The pharmacokinetics of plitidepsin is characterised by a 3-compartment model. Plitidepsin is distributed largely outside the blood volume, with a total volume of distribution in plasma of approximately 600 L. Blood cells are an important distribution compartment of plitidepsin. Partitioning equilibrium between blood cells and plasma is mostly reached during the infusion and the extent of partitioning can be considered linear up to the mean maximal concentration of the compound. In the blood, approximately 20% is present in plasma, and 80% in blood cells.
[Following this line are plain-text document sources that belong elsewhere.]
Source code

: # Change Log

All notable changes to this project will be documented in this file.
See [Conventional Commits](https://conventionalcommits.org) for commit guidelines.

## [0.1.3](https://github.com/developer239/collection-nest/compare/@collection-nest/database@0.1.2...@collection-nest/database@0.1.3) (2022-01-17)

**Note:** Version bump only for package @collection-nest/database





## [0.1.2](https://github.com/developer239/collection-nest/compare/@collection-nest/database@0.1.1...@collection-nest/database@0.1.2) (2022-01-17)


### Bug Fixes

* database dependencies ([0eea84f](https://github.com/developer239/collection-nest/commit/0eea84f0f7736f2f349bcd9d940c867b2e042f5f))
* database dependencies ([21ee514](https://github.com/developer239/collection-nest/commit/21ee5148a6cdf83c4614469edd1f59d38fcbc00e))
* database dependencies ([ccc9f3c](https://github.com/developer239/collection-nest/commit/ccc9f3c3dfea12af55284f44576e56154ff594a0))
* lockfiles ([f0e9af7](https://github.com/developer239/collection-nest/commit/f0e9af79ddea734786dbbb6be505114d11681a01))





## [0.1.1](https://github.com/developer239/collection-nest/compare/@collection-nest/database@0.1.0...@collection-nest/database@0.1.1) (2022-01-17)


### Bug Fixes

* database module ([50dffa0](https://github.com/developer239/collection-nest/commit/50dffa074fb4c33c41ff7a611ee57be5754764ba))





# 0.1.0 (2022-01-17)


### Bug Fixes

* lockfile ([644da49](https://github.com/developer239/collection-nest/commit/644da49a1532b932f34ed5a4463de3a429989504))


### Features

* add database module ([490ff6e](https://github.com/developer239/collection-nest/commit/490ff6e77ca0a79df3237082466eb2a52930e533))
In plasma, approximately 98% is bound to proteins, independent of concentration over the range of 100 to 500 nanogram/mL. Binding is mostly to albumin, with a lesser contribution by α₁-acid glycoprotein.

Metabolism.

In vitro studies indicate that plitidepsin undergoes metabolism in the liver and also the plasma. Experiments performed with human liver microsomes (both sexes) and recombinant CYP isoforms pointed to CYP3A4 as the main isoform involved in the phase I metabolism of plitidepsin, with smaller contributions by CYP2A6, CYP2E1 and CYP4A11. The contribution of phase II-mediated metabolism is negligible.
Plitidepsin experiences a moderate clearance in plasma from humans, suggesting the involvement of plasma esterases as an additional route of its metabolism. Owing to its distribution in blood cells, unchanged plitidepsin was the major circulating component (95% of radioactivity in the systemic circulation) in vivo in patients with cancer who received a single dose of [¹⁴C]-plitidepsin (2.2 mg). In plasma, the radioactivity measured was less explained by the parent compound as time after dosing increases, resulting in 30% of the administered dose, thus suggesting a gradual formation of metabolites. None of them was present at a relevant concentration relative to unchanged plitidepsin or total radioactivity in plasma.

Excretion.

Plitidepsin has a population estimated for plasma clearance of 5.4 L/h (coefficient of variation [CV] 46%), and a long terminal half-life of approximately 6 days. No significant accumulation of plitidepsin is observed on biweekly administration.
Plitidepsin is eliminated primarily by biliary excretion. The transport protein involved in the excretion is presently unknown, although preclinical in vitro studies indicate that plitidepsin is transported by P-glycoprotein (Pgp).

Linearity/non-linearity.

Studies in patients have demonstrated linear pharmacokinetics in the dose range of 2.0 to 5.0 mg/m².